If your tactic is to start with a figure you hope will be accepted, there are three guidelines: (1) it should be defendable and rational, (2) it should be within the limits of acceptability of the other party, and (3) it must address the issues, needs and balance of power of all the parties, not just your side of the table.
Create a sense of urgency
Telling the other party when the price increase is going to happen helps create a sense of urgency and removes the status quo as an option. Give a reasonable lead time and implement it when you say you are going to.
Demonstrate value
Develop a simple repeatable message that intuitively makes sense. Explain it in consumer terms, remind the other party of the value you deliver and demonstrate market acceptance.
Don’t make ultimatums without exploring the power balance
If your client has alternatives in the market, ‘take it or leave it’ ultimatums may lead to them leaving without exploring further alternatives. A key question is, how important you are to them, and how important is their business to you? Sometimes it may not be the total size of the relationship, but the importance of a key element of the product mix.
Be ready for push-back
Once you’ve made your pitch, be prepared for push-back. The first and most widely used tactic is flat-out refusal – computer says NO – sometimes allied with brinkmanship and threats in the hope it will deter you. If it doesn’t, you are likely to face delaying tactics.
Don’t be surprised if you’re asked to provide evidence to demonstrate the basis of the increase. This is often a ploy to lure you into what is essentially a filibuster, where implementation of a price rise is delayed by drawing you into the minutiae of technical and procedural differences of opinion.
Don’t be deterred – stick to your guns and eventually the other party will recognise that you’re not going away.

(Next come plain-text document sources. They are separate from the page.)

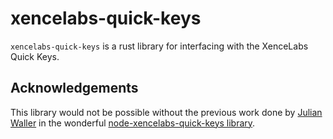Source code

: # xencelabs-quick-keys

`xencelabs-quick-keys` is a rust library for interfacing with the XenceLabs Quick Keys.


## Acknowledgements

This library would not be possible without the previous work done by
[Julian Waller](https://github.com/Julusian) in the wonderful
[node-xencelabs-quick-keys library](https://github.com/Julusian/node-xencelabs-quick-keys).
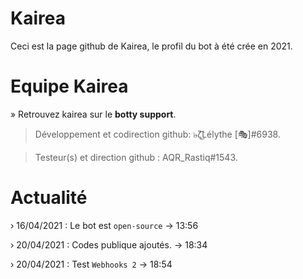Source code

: # Kairea 
Ceci est la page github de Kairea,
le profil du bot à été crée en 2021.


# Equipe Kairea

» Retrouvez kairea sur le **botty support**.

> Développement et codirection github:
๖̶ζ͜͡Lélythe [🎭]#6938.

> Testeur(s) et direction github :
AQR_Rastiq#1543.

# Actualité 
› 16/04/2021 : Le bot est `open-source`
    → 13:56

› 20/04/2021 : Codes publique ajoutés.
    → 18:34

› 20/04/2021 : Test `Webhooks 2`
    → 18:54

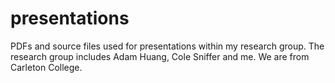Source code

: # presentations

PDFs and source files used for presentations within my research group.
The research group includes Adam Huang, Cole Sniffer and me.
We are from Carleton College.
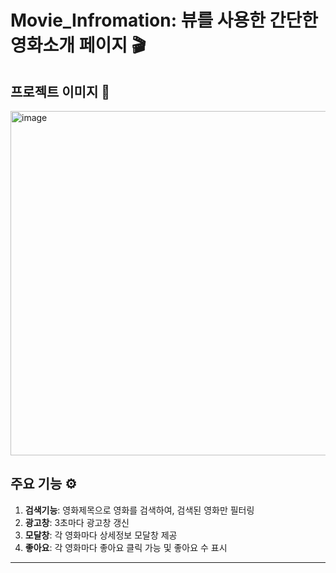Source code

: # Movie_Infromation: 뷰를 사용한 간단한 영화소개 페이지 🎬

## 프로젝트 이미지 🎥
<img width="551" alt="image" src="https://github.com/Koo-Tae-Ho/Movie_Information/assets/133594273/17c33a82-4beb-4340-a229-ce0f25bcfba4">

## 주요 기능 ⚙️

1. **검색기능**: 영화제목으로 영화를 검색하여, 검색된 영화만 필터링
2. **광고창**: 3초마다 광고창 갱신
3. **모달창**: 각 영화마다 상세정보 모달창 제공
4. **좋아요**: 각 영화마다 좋아요 클릭 가능 및 좋아요 수 표시

---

Identify trading variables
At some point you’ll hear words to the effect of ‘So what is it that you want?’. Once you move into this phase you need to calculate how strongly you will hold the line. It’s in your interests to have identified trading variables that will create value for you and the other party based on the initial proposal. Even if you conclude that you will ultimately have to concede, don’t signpost to the other party that this is likely to happen, as you will encourage push-back.
One last thing…
Oh, and one last thing, be alert to the phrase ‘Oh, and one last thing’. It is rarely delivered by accident and is almost always a ploy to secure additional concessions in the end game.